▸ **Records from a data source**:
○ ○ ○

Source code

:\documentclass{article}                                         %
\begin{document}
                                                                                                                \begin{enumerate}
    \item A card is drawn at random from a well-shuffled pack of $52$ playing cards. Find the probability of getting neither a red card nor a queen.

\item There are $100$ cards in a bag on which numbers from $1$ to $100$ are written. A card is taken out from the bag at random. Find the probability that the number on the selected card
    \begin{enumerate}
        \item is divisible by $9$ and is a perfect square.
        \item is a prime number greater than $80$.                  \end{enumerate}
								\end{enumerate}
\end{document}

○ ○ ○

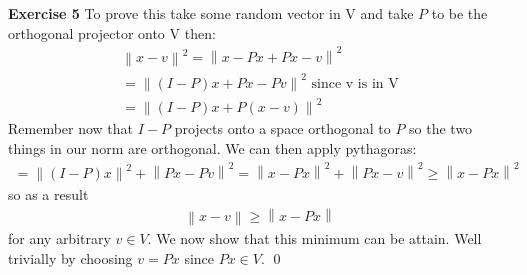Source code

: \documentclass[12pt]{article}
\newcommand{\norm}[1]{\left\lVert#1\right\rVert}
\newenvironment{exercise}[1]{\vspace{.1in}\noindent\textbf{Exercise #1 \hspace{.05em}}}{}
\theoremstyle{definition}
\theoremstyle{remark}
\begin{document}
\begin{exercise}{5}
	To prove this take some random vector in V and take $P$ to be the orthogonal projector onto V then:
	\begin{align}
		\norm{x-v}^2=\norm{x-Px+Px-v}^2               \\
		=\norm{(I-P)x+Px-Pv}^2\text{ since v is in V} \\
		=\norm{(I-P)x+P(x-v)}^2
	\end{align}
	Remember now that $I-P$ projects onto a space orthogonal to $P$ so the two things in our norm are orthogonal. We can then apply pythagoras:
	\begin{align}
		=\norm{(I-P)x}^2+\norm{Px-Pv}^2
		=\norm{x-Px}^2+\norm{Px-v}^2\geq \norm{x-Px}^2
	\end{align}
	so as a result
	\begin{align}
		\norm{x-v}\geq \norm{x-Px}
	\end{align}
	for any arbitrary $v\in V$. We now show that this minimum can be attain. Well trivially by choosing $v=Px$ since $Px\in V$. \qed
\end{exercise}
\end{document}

○ ○ ○

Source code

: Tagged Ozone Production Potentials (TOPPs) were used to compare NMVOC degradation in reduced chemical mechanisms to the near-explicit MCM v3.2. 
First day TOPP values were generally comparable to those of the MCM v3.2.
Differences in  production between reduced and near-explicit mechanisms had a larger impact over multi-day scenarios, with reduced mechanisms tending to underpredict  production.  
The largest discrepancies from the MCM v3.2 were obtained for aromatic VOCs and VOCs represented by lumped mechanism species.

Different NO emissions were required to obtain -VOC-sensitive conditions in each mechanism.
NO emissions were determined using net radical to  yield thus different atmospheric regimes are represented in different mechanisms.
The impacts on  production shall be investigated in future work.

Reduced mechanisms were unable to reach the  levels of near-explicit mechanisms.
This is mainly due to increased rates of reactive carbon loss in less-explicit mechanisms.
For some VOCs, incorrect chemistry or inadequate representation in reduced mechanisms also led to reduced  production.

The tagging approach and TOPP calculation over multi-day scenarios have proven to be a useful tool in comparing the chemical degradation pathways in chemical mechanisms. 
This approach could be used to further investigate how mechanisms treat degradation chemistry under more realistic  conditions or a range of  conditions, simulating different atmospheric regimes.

○ ○ ○

▸ **How to complete this task**:
In the entries above, identify every line with the word "some". Copy those lines.

▸ **Problem solution**:
	To prove this take some random vector in V and take $P$ to be the orthogonal projector onto V then:
For some VOCs, incorrect chemistry or inadequate representation in reduced mechanisms also led to reduced  production.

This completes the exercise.